Contingent Liability

What Is a Contingent Liability?

A contingent liability is a liability that might happen depending on the outcome of an uncertain future event. A contingent liability is recorded in the event that the contingency is possible and the amount of the liability can be sensibly estimated. The liability might be unveiled in a commentary on the financial statements except if the two conditions are not met.

Grasping Contingent Liabilities

Pending lawsuits and product guarantees are common contingent liability models on the grounds that their outcomes are uncertain. The accounting rules for reporting a contingent liability contrast depending on the estimated dollar amount of the liability and the probability of the event happening. The accounting rules guarantee that financial statement perusers receive adequate data.

An estimated liability is certain to happen — thus, an amount is constantly placed into the accounts even on the off chance that the exact amount isn't known at the hour of data entry.

Illustration of a Contingent Liability

Expect that a company is facing a claim from a rival firm for patent infringement. The company's legal department feels that the rival firm has a strong case, and the business estimates a $2 million loss in the event that the firm loses the case. Since the liability is both probable and simple to estimate, the firm posts an accounting entry on the balance sheet to debit (increase) legal expenses for $2 million and to credit (increase) accrued expense for $2 million.

The accrual account permits the firm to post an expense without the requirement for an immediate cash payment immediately. In the event that the claim brings about a loss, a debit is applied to the accrued account (deduction) and cash is credited (diminished) by $2 million.

Presently expect that a claim liability is conceivable however not probable and the dollar amount is estimated to be $2 million. Under these conditions, the company uncovers the contingent liability in the footnotes of the financial statements. Assuming the firm establishes that the probability of the liability happening is remote, the company doesn't have to unveil the possible liability.

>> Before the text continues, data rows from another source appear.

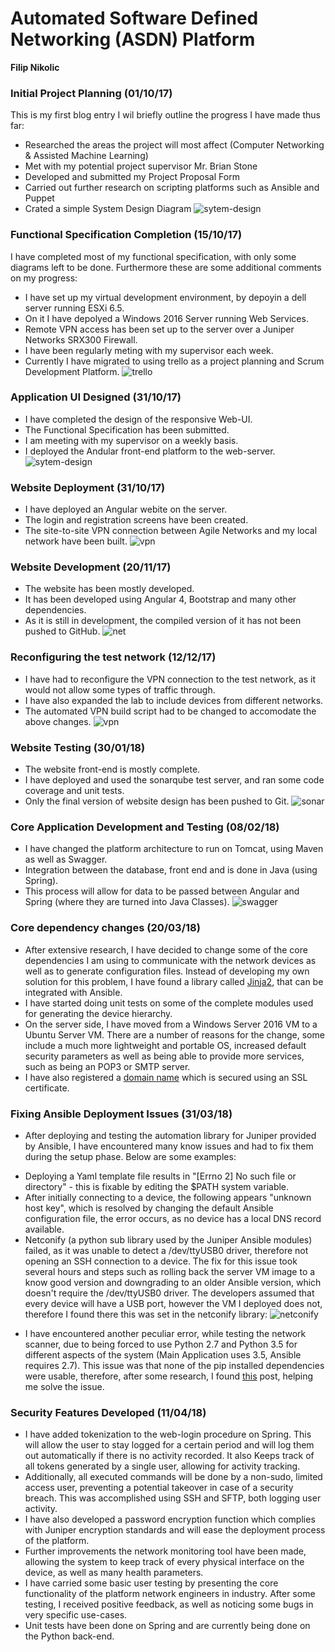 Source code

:# Automated Software Defined Networking (ASDN) Platform

**Filip Nikolic**

### Initial Project Planning (01/10/17)

This is my first blog entry I wil briefly outline the progress I have made thus far:
  - Researched the areas the project will most affect (Computer Networking & Assisted Machine Learning)
  - Met with my potential project supervisor Mr. Brian Stone
  - Developed and submitted my Project Proposal Form
  - Carried out further research on scripting platforms such as Ansible and Puppet
  - Crated a simple System Design Diagram
![sytem-design](https://gitlab.computing.dcu.ie/nikolif2/2018-ca400-nikolif2/raw/master/docs/blog/images/system-design.png)

### Functional Specification Completion (15/10/17) 

I have completed most of my functional specification, with only some diagrams left to be done.
Furthermore these are some additional comments on my progress:
  - I have set up my virtual development environment, by depoyin a dell server running ESXi 6.5.
  - On it I have depolyed a Windows 2016 Server running Web Services.
  - Remote VPN access has been set up to the server over a Juniper Networks SRX300 Firewall. 
  - I have been regularly meting with my supervisor each week.
  - Currently I have migrated to using trello as a project planning and Scrum Development Platform.
![trello](https://gitlab.computing.dcu.ie/nikolif2/2018-ca400-nikolif2/raw/master/docs/blog/images/trello.png)


### Application UI Designed (31/10/17)

  - I have completed the design of the responsive Web-UI.  
  - The Functional Specification has been submitted.
  - I am meeting with my supervisor on a weekly basis. 
  - I deployed the Andular front-end platform to the web-server.
![sytem-design](https://gitlab.computing.dcu.ie/nikolif2/2018-ca400-nikolif2/raw/master/docs/blog/images/ui.png)
    
### Website Deployment (31/10/17)
  - I have deployed an Angular webite on the server.
  - The login and registration screens have been created.
  - The site-to-site VPN connection between Agile Networks and my local network have been built.
![vpn](https://gitlab.computing.dcu.ie/nikolif2/2018-ca400-nikolif2/raw/master/docs/blog/images/VPN.png)

### Website Development (20/11/17)
  - The website has been mostly developed.
  - It has been developed using Angular 4, Bootstrap and many other dependencies. 
  - As it is still in development, the compiled version of it has not been pushed to GitHub. 
![net](https://gitlab.computing.dcu.ie/nikolif2/2018-ca400-nikolif2/raw/master/docs/blog/images/build.png)

### Reconfiguring the test network (12/12/17)
  - I have had to reconfigure the VPN connection to the test network, as it would not allow some types of traffic through.
  - I have also expanded the lab to include devices from different networks. 
  - The automated VPN build script had to be changed to accomodate the above changes. 
![vpn](https://gitlab.computing.dcu.ie/nikolif2/2018-ca400-nikolif2/raw/master/docs/blog/images/net.jpg)

### Website Testing (30/01/18)
  - The website front-end is mostly complete.
  - I have deployed and used the sonarqube test server, and ran some code coverage and unit tests. 
  - Only the final version of website design has been pushed to Git. 
![sonar](https://gitlab.computing.dcu.ie/nikolif2/2018-ca400-nikolif2/raw/master/docs/blog/images/sonar.png)

### Core Application Development and Testing (08/02/18)
  - I have changed the platform architecture to run on Tomcat, using Maven as well as Swagger.
  - Integration between the database, front end and is done in Java (using Spring).
  - This process will allow for data to be passed between Angular and Spring (where they are turned into Java Classes).
![swagger](https://gitlab.computing.dcu.ie/nikolif2/2018-ca400-nikolif2/raw/master/docs/blog/images/swagger.png)

### Core dependency changes (20/03/18)
  - After extensive research, I have decided to change some of the core dependencies I am using to communicate with the network devices as well as to generate configuration files. Instead of developing my own solution for this problem, I have found a library called [Jinja2](http://jinja.pocoo.org/docs/2.10/), that can be integrated with Ansible. 
  - I have started doing unit tests on some of the complete modules used for generating the device hierarchy. 
  - On the server side, I have moved from a Windows Server 2016 VM to a Ubuntu Server VM. There are a number of reasons for the change, some include a much more lightweight and portable OS, increased default security parameters as well as being able to provide more services, such as being an POP3 or SMTP server. 
  - I have also registered a [domain name](https://asdn.ie) which is secured using an SSL certificate. 

### Fixing Ansible Deployment Issues (31/03/18)
  - After deploying and testing the automation library for Juniper provided by Ansible, I have encountered many know issues and had to fix them during the setup phase. Below are some examples:
  * Deploying a Yaml template file results in "[Errno 2] No such file or directory" - this is fixable by editing the $PATH system variable.
  * After initially connecting to a device, the following appears "unknown host key", which is resolved by changing the default Ansible configuration file, the error occurs, as no device has a local DNS record available.
  * Netconify (a python sub library used by the Juniper Ansible modules) failed, as it was unable to detect a /dev/ttyUSB0 driver, therefore not opening an SSH connection to a device. The fix for this issue took several hours and steps such as rolling back the server VM image to a know good version and downgrading to an older Ansible version, which doesn't require the /dev/ttyUSB0 driver. The developers assumed that every device will have a USB port, however the VM I deployed does not, therefore I found there this was set in the netconify library:
  ![netconify](https://gitlab.computing.dcu.ie/nikolif2/2018-ca400-nikolif2/raw/master/docs/blog/images/netconify.png)
  - I have encountered another peculiar error, while testing the network scanner, due to being forced to use Python 2.7 and Python 3.5 for different aspects of the system (Main Application uses 3.5, Ansible requires 2.7). This issue was that none of the pip installed dependencies were usable, therefore, after some research, I found [this](https://stackoverflow.com/questions/2812520/pip-dealing-with-multiple-python-versions) post, helping me solve the issue. 

### Security Features Developed (11/04/18)
  - I have added tokenization to the web-login procedure on Spring. This will allow the user to stay logged for a certain period and will log them out automatically if there is no activity recorded. It also Keeps track of all tokens generated by a single user, allowing for activity tracking. 
  - Additionally, all executed commands will be done by a non-sudo, limited access user, preventing a potential takeover in case of a security breach. This was accomplished using SSH and SFTP, both logging user activity. 
  - I have also developed a password encryption function which complies with Juniper encryption standards and will ease the deployment process of the platform. 
  - Further improvements the network monitoring tool have been made, allowing the system to keep track of every physical interface on the device, as well as many health parameters.
  - I have carried some basic user testing by presenting the core functionality of the platform network engineers in industry. After some testing, I received positive feedback, as well as noticing some bugs in very specific use-cases.
  - Unit tests have been done on Spring and are currently being done on the Python back-end.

Both GAAP (generally accepted accounting principles) and IFRS (international financial reporting standards) expect companies to record contingent liabilities as per the three accounting principles: full disclosure, materiality, and judiciousness.

A warranty is another common contingent liability in light of the fact that the number of products returned under a warranty is obscure. Expect, for instance, that a bicycle manufacturer offers a three-year warranty on bike seats, which cost $50 each. In the event that the firm produces 1,000 bike seats in a year and offers a warranty for every seat, the firm requirements to estimate the number of seats that might be returned under warranty every year.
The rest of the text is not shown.